Paul D. Saltman was a distinguished professor of biology at UC San Diego for more than three decades, an internationally renowned nutrition expert and an educator who reveled in the disciplines of academic scholarship. He was highly charismatic and emotionally intelligent – a natural born leader who cared passionately about science education.

Early education

Paul Saltman was born two years before the Great Depression in Los Angeles to immigrant parents. His mother, Sadye Solotoy, a native of Canada passed away when Paul was only a toddler. His father, David, was a furniture craftsman from Russia. Paul described his father as “one of the preeminent furniture makers in America.” As a boy, he helped out in his father’s business by doing odd jobs - sweeping floors and sanding furniture – and he began to learn the trade. Unexpectedly and tragically, Paul’s father was killed in a fatal automobile accident when Paul was 14. “I thought my destiny then was to become a furniture maker like my father,” he said.

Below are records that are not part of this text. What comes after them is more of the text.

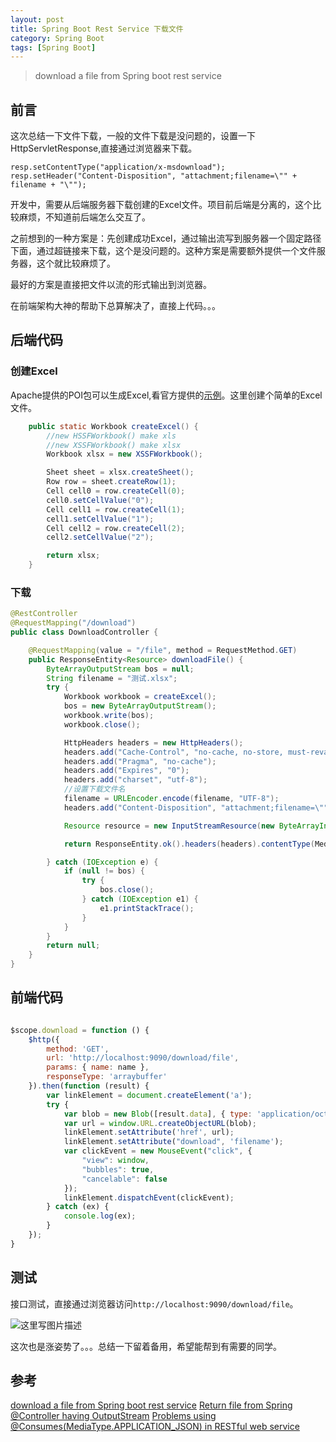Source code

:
 ```yaml
---
layout: post
title: Spring Boot Rest Service 下载文件
category: Spring Boot 
tags: [Spring Boot]
---
```


>download a file from Spring boot rest service

## 前言

 这次总结一下文件下载，一般的文件下载是没问题的，设置一下HttpServletResponse,直接通过浏览器来下载。
 
`resp.setContentType("application/x-msdownload");`
`resp.setHeader("Content-Disposition", "attachment;filename=\"" + filename + "\"");`

开发中，需要从后端服务器下载创建的Excel文件。项目前后端是分离的，这个比较麻烦，不知道前后端怎么交互了。

之前想到的一种方案是：先创建成功Excel，通过输出流写到服务器一个固定路径下面，通过超链接来下载，这个是没问题的。这种方案是需要额外提供一个文件服务器，这个就比较麻烦了。

最好的方案是直接把文件以流的形式输出到浏览器。

在前端架构大神的帮助下总算解决了，直接上代码。。。

## 后端代码

### 创建Excel
Apache提供的POI包可以生成Excel,看官方提供的[示例](http://poi.apache.org/spreadsheet/converting.html)。这里创建个简单的Excel文件。

```java
	public static Workbook createExcel() {
		//new HSSFWorkbook() make xls
		//new XSSFWorkbook() make xlsx
		Workbook xlsx = new XSSFWorkbook();

		Sheet sheet = xlsx.createSheet();
		Row row = sheet.createRow(1);
		Cell cell0 = row.createCell(0);
		cell0.setCellValue("0");
		Cell cell1 = row.createCell(1);
		cell1.setCellValue("1");
		Cell cell2 = row.createCell(2);
		cell2.setCellValue("2");

		return xlsx;
	}
```

### 下载

```java
@RestController
@RequestMapping("/download")
public class DownloadController {

	@RequestMapping(value = "/file", method = RequestMethod.GET)
	public ResponseEntity<Resource> downloadFile() {
		ByteArrayOutputStream bos = null;
		String filename = "测试.xlsx";
		try {
			Workbook workbook = createExcel();
			bos = new ByteArrayOutputStream();
			workbook.write(bos);
			workbook.close();

			HttpHeaders headers = new HttpHeaders();
			headers.add("Cache-Control", "no-cache, no-store, must-revalidate");
			headers.add("Pragma", "no-cache");
			headers.add("Expires", "0");
			headers.add("charset", "utf-8");
			//设置下载文件名
			filename = URLEncoder.encode(filename, "UTF-8");
			headers.add("Content-Disposition", "attachment;filename=\"" + filename + "\"");

			Resource resource = new InputStreamResource(new ByteArrayInputStream(bos.toByteArray()));

			return ResponseEntity.ok().headers(headers).contentType(MediaType.parseMediaType("application/x-msdownload")).body(resource);

		} catch (IOException e) {
			if (null != bos) {
				try {
					bos.close();
				} catch (IOException e1) {
					e1.printStackTrace();
				}
			}
		}
		return null;
	}
}
```

## 前端代码

```javascript

$scope.download = function () {
    $http({
        method: 'GET',
        url: 'http://localhost:9090/download/file',
        params: { name: name },
        responseType: 'arraybuffer'
    }).then(function (result) {
        var linkElement = document.createElement('a');
        try {
            var blob = new Blob([result.data], { type: 'application/octet-stream' });
            var url = window.URL.createObjectURL(blob);
            linkElement.setAttribute('href', url);
            linkElement.setAttribute("download", 'filename');
            var clickEvent = new MouseEvent("click", {
                "view": window,
                "bubbles": true,
                "cancelable": false
            });
            linkElement.dispatchEvent(clickEvent);
        } catch (ex) {
            console.log(ex);
        }
    });
}

```

## 测试

接口测试，直接通过浏览器访问`http://localhost:9090/download/file`。

![这里写图片描述](http://img.blog.csdn.net/20170420120227020?watermark/2/text/aHR0cDovL2Jsb2cuY3Nkbi5uZXQvUmlja3lJVA==/font/5a6L5L2T/fontsize/400/fill/I0JBQkFCMA==/dissolve/70/gravity/SouthEast)



这次也是涨姿势了。。。总结一下留着备用，希望能帮到有需要的同学。

## 参考
[download a file from Spring boot rest service](http://stackoverflow.com/questions/35680932/download-a-file-from-spring-boot-rest-service)
[Return file from Spring @Controller having OutputStream](http://stackoverflow.com/questions/27741283/return-file-from-spring-controller-having-outputstream)
[Problems using @Consumes(MediaType.APPLICATION_JSON) in RESTful web service](http://stackoverflow.com/questions/31105142/problems-using-consumesmediatype-application-json-in-restful-web-service)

Paul SaltmanFortunately, Paul’s loving Aunt Sonia and Uncle Percy became his surrogate parents. He went to live with them in their Silverlake home and attended John Marshall High School. In high school, he made many close friends, was elected student body president, took up boxing and became a fine basketball player. Thanks to some inspiring teachers, especially his high school chemistry teacher, Bessie Butcher, Paul became enthused about science. Fast forward a few years and Paul earned his bachelor’s degree in chemistry from the California Institute of Technology but left the university feeling alienated from science. He planned to attend business school and thought he would become a millionaire businessman in the furniture industry.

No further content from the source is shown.